╭─ Dataset excerpts

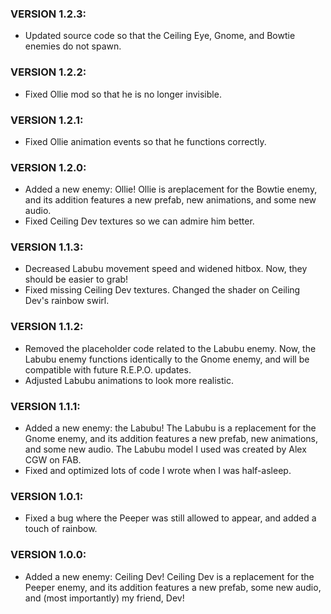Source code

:### VERSION 1.2.3:
- Updated source code so that the Ceiling Eye, Gnome, and Bowtie enemies do not spawn.

### VERSION 1.2.2:
- Fixed Ollie mod so that he is no longer invisible.

### VERSION 1.2.1:
- Fixed Ollie animation events so that he functions correctly.

### VERSION 1.2.0:
- Added a new enemy: Ollie! Ollie is areplacement for the Bowtie enemy, and its addition features a new prefab, new animations, and some new audio.
- Fixed Ceiling Dev textures so we can admire him better.

### VERSION 1.1.3:
- Decreased Labubu movement speed and widened hitbox. Now, they should be easier to grab!
- Fixed missing Ceiling Dev textures. Changed the shader on Ceiling Dev's rainbow swirl.

### VERSION 1.1.2:
- Removed the placeholder code related to the Labubu enemy. Now, the Labubu enemy functions identically to the Gnome enemy, and will be compatible with future R.E.P.O. updates.
- Adjusted Labubu animations to look more realistic.

### VERSION 1.1.1:
- Added a new enemy: the Labubu! The Labubu is a replacement for the Gnome enemy, and its addition features a new prefab, new animations, and some new audio. The Labubu model I used was created by Alex CGW on FAB.
- Fixed and optimized lots of code I wrote when I was half-asleep.

### VERSION 1.0.1:
- Fixed a bug where the Peeper was still allowed to appear, and added a touch of rainbow.

### VERSION 1.0.0:
- Added a new enemy: Ceiling Dev! Ceiling Dev is a replacement for the Peeper enemy, and its addition features a new prefab, some new audio, and (most importantly) my friend, Dev!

╰─

For each line in the records that holds "some", show that line as it stands.

*Task answer*.
- Added a new enemy: Ollie! Ollie is areplacement for the Bowtie enemy, and its addition features a new prefab, new animations, and some new audio.
- Added a new enemy: the Labubu! The Labubu is a replacement for the Gnome enemy, and its addition features a new prefab, new animations, and some new audio. The Labubu model I used was created by Alex CGW on FAB.
- Added a new enemy: Ceiling Dev! Ceiling Dev is a replacement for the Peeper enemy, and its addition features a new prefab, some new audio, and (most importantly) my friend, Dev!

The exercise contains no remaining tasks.